Influence of Dissipation on Instability of Overlimiting Electron Beam

Abstract

Summary form only given. Plasma filling of microwave devices makes possible to pass through the devices e-beams with currents that are several times higher than the limiting vacuum current. This gives possibilities to increase power of output radiation. In addition plasma filling allows gradually change output frequency by changing plasma density. Theory of these devices actually considers waveguide with thin annular e-beam and coaxial thin annular plasma [Barker, R., et al., 2001; Kuzelev, M.V., et al., 1995]. With increase in beam current proper oscillations of the beam and its inner degrees of freedom play more and more important role. Space charge forces change physical character of the beam interaction with plasma. Instability of overlimiting beams can be due to growing of the beam wave with negative energy. Instability of this type comes instead of conventional beam-plasma instability in different cases: in no-uniform-cross-section waveguide with overlimiting beams, weak coupling of underlimiting beam with plasma, when the beam actually is left on its own, and increasing dissipation in the system [Rostomyan, E.V., et al., 2007]. The third case can be realized for both underlimiting and overlimiting e-beams.
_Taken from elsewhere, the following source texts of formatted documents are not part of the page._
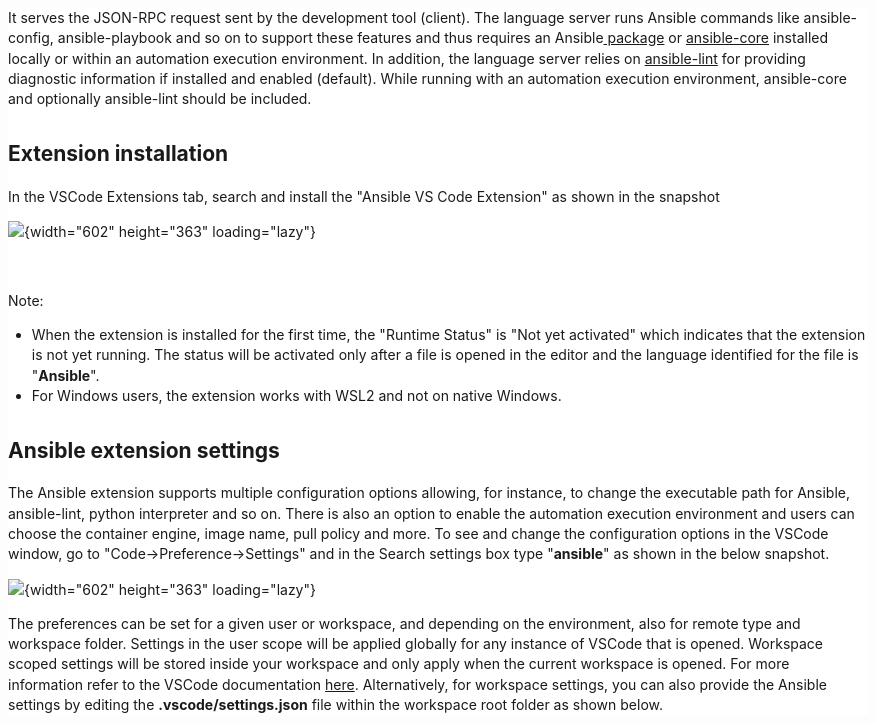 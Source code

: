 It serves the JSON-RPC request sent by the development tool (client).
The language server runs Ansible commands like ansible-config,
ansible-playbook and so on to support these features and thus requires
an Ansible[ package](https://pypi.org/project/ansible/) or
[ansible-core](https://pypi.org/project/ansible-core/) installed locally
or within an automation execution environment. In addition, the language
server relies on [ansible-lint](https://pypi.org/project/ansible-lint/)
for providing diagnostic information if installed and enabled (default).
While running with an automation execution environment, ansible-core and
optionally ansible-lint should be included.

## Extension installation

In the VSCode Extensions tab, search and install the "Ansible VS Code
Extension" as shown in the snapshot

![](https://lh4.googleusercontent.com/jysdtN7z0-uhXwBLGo5H0jjZIVKYKhxRPxV_cMCfkma0kW24DDycvpsP2pUZDbLOoeFBxrWATHzuW3lqD7TZ-b6_mOpmz4ZSLZIizo12A8o9ttxORZsdvNFb7irqe6FsNfd0b3GK){width="602"
height="363" loading="lazy"}

 

Note: 

-   When the extension is installed for the first time, the "Runtime
    Status" is "Not yet activated" which indicates that the extension is
    not yet running. The status will be activated only after a file is
    opened in the editor and the language identified for the file is
    "**Ansible**".
-   For Windows users, the extension works with WSL2 and not on native
    Windows.

## Ansible extension settings

The Ansible extension supports multiple configuration options allowing,
for instance, to change the executable path for Ansible, ansible-lint,
python interpreter and so on. There is also an option to enable the
automation execution environment and users can choose the container
engine, image name, pull policy and more. To see and change the
configuration options in the VSCode window, go to
"Code-\>Preference-\>Settings" and in the Search settings box type
"**ansible**" as shown in the below snapshot.

![](https://lh6.googleusercontent.com/RF8l-qI0wM0k12ozA7zpmEJnZ7qvzi4dfGpTDtwviV3iPJKPJyoZexZLJqLZPzZo7uUQaeX1F1697ttrYIKbHHkxPZuhdHV_EyEfsV87BaCwSmKZfYPy49OWrQ4Gj9py65O9Us6d){width="602"
height="363" loading="lazy"}

The preferences can be set for a given user or workspace, and depending
on the environment, also for remote type and workspace folder. Settings
in the user scope will be applied globally for any instance of VSCode
that is opened. Workspace scoped settings will be stored inside your
workspace and only apply when the current workspace is opened. For more
information refer to the VSCode documentation
[here](https://code.visualstudio.com/docs/getstarted/settings).
Alternatively, for workspace settings, you can also provide the Ansible
settings by editing the **.vscode/settings.json** file within the
workspace root folder as shown below.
The growth rate of the instability caused by the growth of the beam negative energy wave attains its maximum in resonance of the beam slow wave with the plasma wave. Present investigation considers waveguide with spatially separated thin annular coaxial e-beam and plasma. Beam current is assumed to be overlimiting. Approach based on equation for polarization potential allows obtain dispersion relation comparatively easily [Rostomyan, E.V., et al., 2007]. In addition the dispersion relation has more obvious form that clearly shows interaction of the beam and plasma waves. It is shown that strong dissipation in the system transforms overlimiting e-beam instability caused by growing of the beam negative energy wave not to conventional dissipative instability with growth rate ~ 1/radicnu , but to dissipative instability of new type with inverse proportional dependence on dissipation. The process of transformation is elaborated in detail and the growth rate is obtained for arbitrary value of dissipation. More critical as compared to conventional, inverse proportional dependence on dissipation nu-1/2 to nu-1 is result of superposition of two factors that lead to excitation of the beam wave of negative energy.